▶ **What the task asks**
The full set of entries is to be printed exactly, with pictures excluded.

Source texts of formatted documents
*** Begin section ***
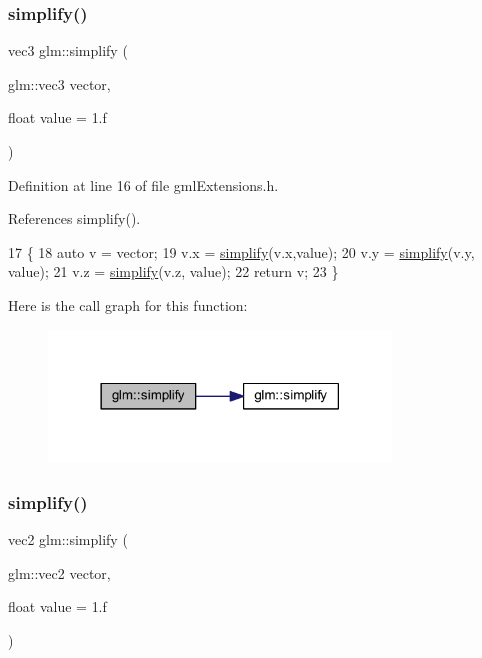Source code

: \subsubsection{\texorpdfstring{simplify()}{simplify()}\hspace{0.1cm}{\footnotesize\ttfamily [2/3]}}
{\footnotesize\ttfamily vec3 glm\+::simplify (\begin{DoxyParamCaption}\item[{glm\+::vec3}]{vector,  }\item[{float}]{value = {\ttfamily 1.f} }\end{DoxyParamCaption})\hspace{0.3cm}{\ttfamily [inline]}}



Definition at line 16 of file gml\+Extensions.\+h.



References simplify().


\begin{DoxyCode}
17     \{
18         \textcolor{keyword}{auto} v = vector;
19         v.x = \mbox{\hyperlink{namespaceglm_a091978f9c1c830d7388c42251c59dad4}{simplify}}(v.x,value);
20         v.y = \mbox{\hyperlink{namespaceglm_a091978f9c1c830d7388c42251c59dad4}{simplify}}(v.y, value);
21         v.z = \mbox{\hyperlink{namespaceglm_a091978f9c1c830d7388c42251c59dad4}{simplify}}(v.z, value);
22         \textcolor{keywordflow}{return} v;
23     \}
\end{DoxyCode}
Here is the call graph for this function\+:
\nopagebreak
\begin{figure}[H]
\begin{center}
\leavevmode
\includegraphics[width=258pt]{namespaceglm_a1b1223920ce15b9bc024049ebc24ac25_cgraph}
\end{center}
\end{figure}
\mbox{\label{namespaceglm_a091978f9c1c830d7388c42251c59dad4}} 
\subsubsection{\texorpdfstring{simplify()}{simplify()}\hspace{0.1cm}{\footnotesize\ttfamily [3/3]}}
{\footnotesize\ttfamily vec2 glm\+::simplify (\begin{DoxyParamCaption}\item[{glm\+::vec2}]{vector,  }\item[{float}]{value = {\ttfamily 1.f} }\end{DoxyParamCaption})\hspace{0.3cm}{\ttfamily [inline]}}



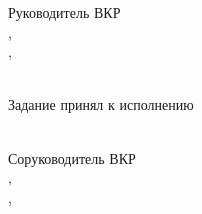 \begin{par}
	\begin{flushleft}
		\leftskip=0.4cm
		\begin{minipage}[t]{0.35\textwidth}
			Руководитель ВКР \\
			\sadegree, \sarank \\
			\sansutitle, \\
			\sainfotemplate \\[1mm]
			\datetemplate
		\end{minipage}
		\hspace{25mm}
		\begin{minipage}[t]{0.35\textwidth}
			Задание принял к исполнению \\
			\studentinfotemplate \\[1mm]
			\datetemplate
		\end{minipage}
		\begin{minipage}[t]{0.35\textwidth}
			\vspace{0.3cm}
			Соруководитель ВКР \\
			\csadegree, \csarank \\
			\csansutitle, \\
			\csainfotemplate \\[1mm]
			\datetemplate
		\end{minipage}
	\end{flushleft}

\end{par}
*** End section ***
▶ **Task answer**
Source code

: \subsubsection{\texorpdfstring{simplify()}{simplify()}\hspace{0.1cm}{\footnotesize\ttfamily [2/3]}}
{\footnotesize\ttfamily vec3 glm\+::simplify (\begin{DoxyParamCaption}\item[{glm\+::vec3}]{vector,  }\item[{float}]{value = {\ttfamily 1.f} }\end{DoxyParamCaption})\hspace{0.3cm}{\ttfamily [inline]}}



Definition at line 16 of file gml\+Extensions.\+h.



References simplify().


\begin{DoxyCode}
17     \{
18         \textcolor{keyword}{auto} v = vector;
19         v.x = \mbox{\hyperlink{namespaceglm_a091978f9c1c830d7388c42251c59dad4}{simplify}}(v.x,value);
20         v.y = \mbox{\hyperlink{namespaceglm_a091978f9c1c830d7388c42251c59dad4}{simplify}}(v.y, value);
21         v.z = \mbox{\hyperlink{namespaceglm_a091978f9c1c830d7388c42251c59dad4}{simplify}}(v.z, value);
22         \textcolor{keywordflow}{return} v;
23     \}
\end{DoxyCode}
Here is the call graph for this function\+:
\nopagebreak
\begin{figure}[H]
\begin{center}
\leavevmode
\includegraphics[width=258pt]{namespaceglm_a1b1223920ce15b9bc024049ebc24ac25_cgraph}
\end{center}
\end{figure}
\mbox{\label{namespaceglm_a091978f9c1c830d7388c42251c59dad4}} 
\subsubsection{\texorpdfstring{simplify()}{simplify()}\hspace{0.1cm}{\footnotesize\ttfamily [3/3]}}
{\footnotesize\ttfamily vec2 glm\+::simplify (\begin{DoxyParamCaption}\item[{glm\+::vec2}]{vector,  }\item[{float}]{value = {\ttfamily 1.f} }\end{DoxyParamCaption})\hspace{0.3cm}{\ttfamily [inline]}}



 \begin{par}
	\begin{flushleft}
		\leftskip=0.4cm
		\begin{minipage}[t]{0.35\textwidth}
			Руководитель ВКР \\
			\sadegree, \sarank \\
			\sansutitle, \\
			\sainfotemplate \\[1mm]
			\datetemplate
		\end{minipage}
		\hspace{25mm}
		\begin{minipage}[t]{0.35\textwidth}
			Задание принял к исполнению \\
			\studentinfotemplate \\[1mm]
			\datetemplate
		\end{minipage}
		\begin{minipage}[t]{0.35\textwidth}
			\vspace{0.3cm}
			Соруководитель ВКР \\
			\csadegree, \csarank \\
			\csansutitle, \\
			\csainfotemplate \\[1mm]
			\datetemplate
		\end{minipage}
	\end{flushleft}

\end{par}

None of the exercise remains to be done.